DATA SUPPLIED Block Start

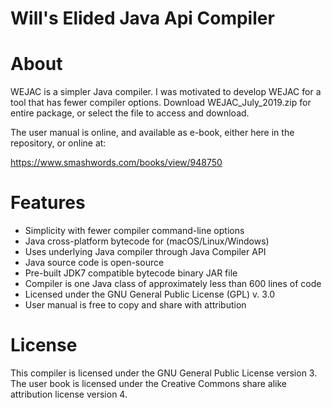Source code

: # Will's Elided Java Api Compiler

About
=============================

WEJAC is a simpler Java compiler. I was motivated to develop WEJAC for a tool that has fewer compiler options. Download WEJAC_July_2019.zip for entire package, or select the file to access and download.

The user manual is online, and available as e-book, either here in the repository, or online at:

https://www.smashwords.com/books/view/948750

Features
========

* Simplicity with fewer compiler command-line options
* Java cross-platform bytecode for (macOS/Linux/Windows) 
* Uses underlying Java compiler through Java Compiler API
* Java source code is open-source
* Pre-built JDK7 compatible bytecode binary JAR file
* Compiler is one Java class of approximately less than 600 lines of code
* Licensed under the GNU General Public License (GPL) v. 3.0
* User manual is free to copy and share with attribution

License
===============================

This compiler is licensed under the GNU General Public License version 3. The user book is licensed under the Creative Commons share alike attribution license version 4.
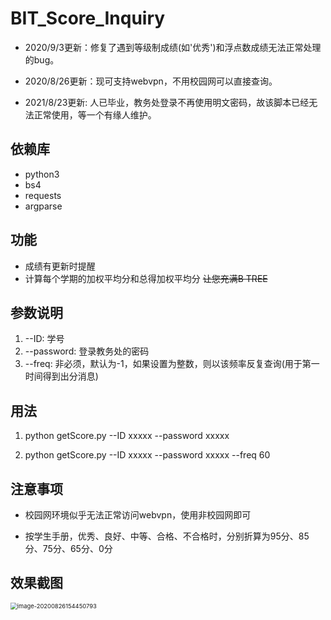# BIT_Score_Inquiry

- 2020/9/3更新：修复了遇到等级制成绩(如'优秀')和浮点数成绩无法正常处理的bug。

- 2020/8/26更新：现可支持webvpn，不用校园网可以直接查询。

- 2021/8/23更新: 人已毕业，教务处登录不再使用明文密码，故该脚本已经无法正常使用，等一个有缘人维护。
## 依赖库
- python3
- bs4
- requests
- argparse

## 功能
- 成绩有更新时提醒
- 计算每个学期的加权平均分和总得加权平均分 ~~让您充满B TREE~~

## 参数说明
1. --ID: 学号
2. --password: 登录教务处的密码
3. --freq: 非必须，默认为-1，如果设置为整数，则以该频率反复查询(用于第一时间得到出分消息)

## 用法
1. python getScore.py --ID xxxxx --password xxxxx 

2. python getScore.py --ID xxxxx --password xxxxx --freq 60 

## 注意事项
- 校园网环境似乎无法正常访问webvpn，使用非校园网即可

- 按学生手册，优秀、良好、中等、合格、不合格时，分别折算为95分、85分、75分、65分、0分

## 效果截图

<img src="https://gitee.com/yaooxu/image-bed/raw/master/img/image-20200826154450793.png" alt="image-20200826154450793" style="zoom: 67%;" />
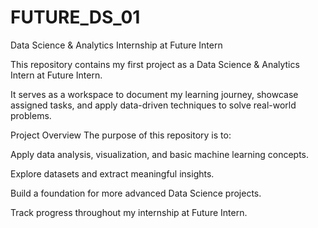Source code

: # FUTURE_DS_01
Data Science & Analytics Internship at Future Intern

This repository contains my first project as a Data Science & Analytics Intern at Future Intern.

It serves as a workspace to document my learning journey, showcase assigned tasks, and apply data-driven techniques to solve real-world problems.

Project Overview
The purpose of this repository is to:

Apply data analysis, visualization, and basic machine learning concepts.

Explore datasets and extract meaningful insights.

Build a foundation for more advanced Data Science projects.

Track progress throughout my internship at Future Intern.
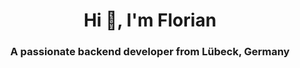 <h1 align="center">Hi 👋, I'm Florian</h1>
<h3 align="center">A passionate backend developer from Lübeck, Germany</h3
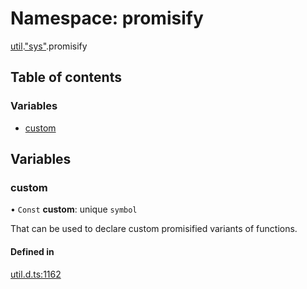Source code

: # Namespace: promisify

[util](util.md).["sys"](util._sys_.md).promisify

## Table of contents

### Variables

- [custom](util._sys_.promisify.md#custom)

## Variables

### custom

• `Const` **custom**: unique `symbol`

That can be used to declare custom promisified variants of functions.

#### Defined in

[util.d.ts:1162](https://github.com/goodcodedev/bun-types/blob/8bd1b3a/util.d.ts#L1162)
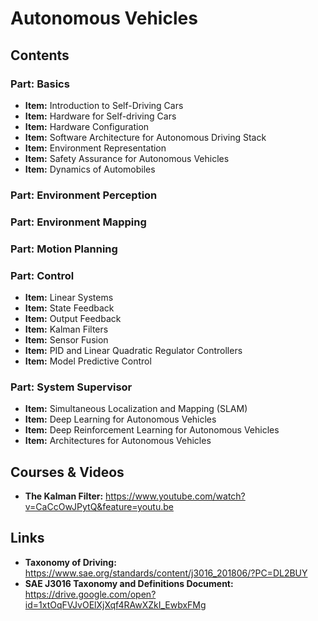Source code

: # Autonomous Vehicles

## Contents

### Part: Basics

- **Item:** Introduction to Self-Driving Cars
- **Item:** Hardware for Self-driving Cars
- **Item:** Hardware Configuration
- **Item:** Software Architecture for Autonomous Driving Stack
- **Item:** Environment Representation
- **Item:** Safety Assurance for Autonomous Vehicles
- **Item:** Dynamics of Automobiles


### Part: Environment Perception

### Part: Environment Mapping 

### Part: Motion Planning

### Part: Control 

- **Item:** Linear Systems
- **Item:** State Feedback
- **Item:** Output Feedback
- **Item:** Kalman Filters
- **Item:** Sensor Fusion
- **Item:** PID and Linear Quadratic Regulator Controllers
- **Item:** Model Predictive Control

### Part: System Supervisor



- **Item:** Simultaneous Localization and Mapping (SLAM)
- **Item:** Deep Learning for Autonomous Vehicles
- **Item:** Deep Reinforcement Learning for Autonomous Vehicles
- **Item:** Architectures for Autonomous Vehicles

## Courses & Videos

- **The Kalman Filter:** https://www.youtube.com/watch?v=CaCcOwJPytQ&feature=youtu.be

## Links

- **Taxonomy of Driving:** https://www.sae.org/standards/content/j3016_201806/?PC=DL2BUY
- **SAE J3016 Taxonomy and Definitions Document:** https://drive.google.com/open?id=1xtOqFVJvOElXjXqf4RAwXZkI_EwbxFMg




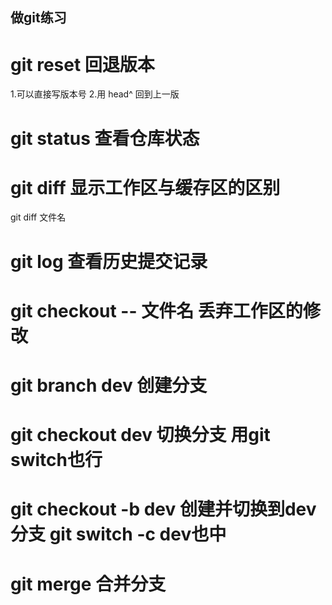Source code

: ## 做git练习

# git reset 回退版本
1.可以直接写版本号
2.用 head^ 回到上一版

# git status 查看仓库状态
# git diff 显示工作区与缓存区的区别
git diff 文件名

# git log 查看历史提交记录

# git checkout -- 文件名 丢弃工作区的修改

# git branch dev   创建分支
# git checkout dev   切换分支 用git switch也行

# git checkout -b dev  创建并切换到dev分支  git switch -c dev也中
# git merge <name> 合并分支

DATA SUPPLIED Block End

ASSIGNMENT: Exclude all images and retype the data precisely.

EXERCISE SOLUTION:
Source code

: # Will's Elided Java Api Compiler

About
=============================

WEJAC is a simpler Java compiler. I was motivated to develop WEJAC for a tool that has fewer compiler options. Download WEJAC_July_2019.zip for entire package, or select the file to access and download.

The user manual is online, and available as e-book, either here in the repository, or online at:

https://www.smashwords.com/books/view/948750

Features
========

* Simplicity with fewer compiler command-line options
* Java cross-platform bytecode for (macOS/Linux/Windows) 
* Uses underlying Java compiler through Java Compiler API
* Java source code is open-source
* Pre-built JDK7 compatible bytecode binary JAR file
* Compiler is one Java class of approximately less than 600 lines of code
* Licensed under the GNU General Public License (GPL) v. 3.0
* User manual is free to copy and share with attribution

License
===============================

This compiler is licensed under the GNU General Public License version 3. The user book is licensed under the Creative Commons share alike attribution license version 4.
# BIT_Score_Inquiry

- 2020/9/3更新：修复了遇到等级制成绩(如'优秀')和浮点数成绩无法正常处理的bug。

- 2020/8/26更新：现可支持webvpn，不用校园网可以直接查询。

- 2021/8/23更新: 人已毕业，教务处登录不再使用明文密码，故该脚本已经无法正常使用，等一个有缘人维护。
## 依赖库
- python3
- bs4
- requests
- argparse

## 功能
- 成绩有更新时提醒
- 计算每个学期的加权平均分和总得加权平均分 ~~让您充满B TREE~~

## 参数说明
1. --ID: 学号
2. --password: 登录教务处的密码
3. --freq: 非必须，默认为-1，如果设置为整数，则以该频率反复查询(用于第一时间得到出分消息)

## 用法
1. python getScore.py --ID xxxxx --password xxxxx 

2. python getScore.py --ID xxxxx --password xxxxx --freq 60 

## 注意事项
- 校园网环境似乎无法正常访问webvpn，使用非校园网即可

- 按学生手册，优秀、良好、中等、合格、不合格时，分别折算为95分、85分、75分、65分、0分

## 效果截图

<img src="https://gitee.com/yaooxu/image-bed/raw/master/img/image-20200826154450793.png" alt="image-20200826154450793" style="zoom: 67%;" />
Source code

: # FUTURE_DS_01
Data Science & Analytics Internship at Future Intern

This repository contains my first project as a Data Science & Analytics Intern at Future Intern.

It serves as a workspace to document my learning journey, showcase assigned tasks, and apply data-driven techniques to solve real-world problems.

Project Overview
The purpose of this repository is to:

Apply data analysis, visualization, and basic machine learning concepts.

Explore datasets and extract meaningful insights.

Build a foundation for more advanced Data Science projects.

Track progress throughout my internship at Future Intern.
 <h1 align="center">Hi 👋, I'm Florian</h1>
<h3 align="center">A passionate backend developer from Lübeck, Germany</h3
Source code

: # Namespace: promisify

[util](util.md).["sys"](util._sys_.md).promisify

## Table of contents

### Variables

- [custom](util._sys_.promisify.md#custom)

## Variables

### custom

• `Const` **custom**: unique `symbol`

That can be used to declare custom promisified variants of functions.

#### Defined in

[util.d.ts:1162](https://github.com/goodcodedev/bun-types/blob/8bd1b3a/util.d.ts#L1162)
Source code

: # Autonomous Vehicles

## Contents

### Part: Basics

- **Item:** Introduction to Self-Driving Cars
- **Item:** Hardware for Self-driving Cars
- **Item:** Hardware Configuration
- **Item:** Software Architecture for Autonomous Driving Stack
- **Item:** Environment Representation
- **Item:** Safety Assurance for Autonomous Vehicles
- **Item:** Dynamics of Automobiles


### Part: Environment Perception

### Part: Environment Mapping 

### Part: Motion Planning

### Part: Control 

- **Item:** Linear Systems
- **Item:** State Feedback
- **Item:** Output Feedback
- **Item:** Kalman Filters
- **Item:** Sensor Fusion
- **Item:** PID and Linear Quadratic Regulator Controllers
- **Item:** Model Predictive Control

### Part: System Supervisor



- **Item:** Simultaneous Localization and Mapping (SLAM)
- **Item:** Deep Learning for Autonomous Vehicles
- **Item:** Deep Reinforcement Learning for Autonomous Vehicles
- **Item:** Architectures for Autonomous Vehicles

## Courses & Videos

- **The Kalman Filter:** https://www.youtube.com/watch?v=CaCcOwJPytQ&feature=youtu.be

## Links

- **Taxonomy of Driving:** https://www.sae.org/standards/content/j3016_201806/?PC=DL2BUY
- **SAE J3016 Taxonomy and Definitions Document:** https://drive.google.com/open?id=1xtOqFVJvOElXjXqf4RAwXZkI_EwbxFMg




Source code

: ## 做git练习

# git reset 回退版本
1.可以直接写版本号
2.用 head^ 回到上一版

# git status 查看仓库状态
# git diff 显示工作区与缓存区的区别
git diff 文件名

# git log 查看历史提交记录

# git checkout -- 文件名 丢弃工作区的修改

# git branch dev   创建分支
# git checkout dev   切换分支 用git switch也行

# git checkout -b dev  创建并切换到dev分支  git switch -c dev也中
# git merge <name> 合并分支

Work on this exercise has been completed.